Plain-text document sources
┌──

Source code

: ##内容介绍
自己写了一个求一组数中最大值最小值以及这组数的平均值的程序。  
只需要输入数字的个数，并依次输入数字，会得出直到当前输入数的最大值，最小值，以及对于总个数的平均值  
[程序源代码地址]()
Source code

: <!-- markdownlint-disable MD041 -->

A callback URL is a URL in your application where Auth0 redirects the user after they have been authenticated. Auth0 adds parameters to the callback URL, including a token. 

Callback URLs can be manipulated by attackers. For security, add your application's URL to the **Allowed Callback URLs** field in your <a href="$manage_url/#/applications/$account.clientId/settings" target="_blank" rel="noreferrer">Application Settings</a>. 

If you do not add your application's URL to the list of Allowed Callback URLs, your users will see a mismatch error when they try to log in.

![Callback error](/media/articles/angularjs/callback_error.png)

└──

Each record above has to be retyped exactly, with nothing left out.

Written solution >>
Source code

: ##内容介绍
自己写了一个求一组数中最大值最小值以及这组数的平均值的程序。  
只需要输入数字的个数，并依次输入数字，会得出直到当前输入数的最大值，最小值，以及对于总个数的平均值  
[程序源代码地址]()
Source code

: <!-- markdownlint-disable MD041 -->

A callback URL is a URL in your application where Auth0 redirects the user after they have been authenticated. Auth0 adds parameters to the callback URL, including a token. 

Callback URLs can be manipulated by attackers. For security, add your application's URL to the **Allowed Callback URLs** field in your <a href="$manage_url/#/applications/$account.clientId/settings" target="_blank" rel="noreferrer">Application Settings</a>. 

If you do not add your application's URL to the list of Allowed Callback URLs, your users will see a mismatch error when they try to log in.

![Callback error](/media/articles/angularjs/callback_error.png)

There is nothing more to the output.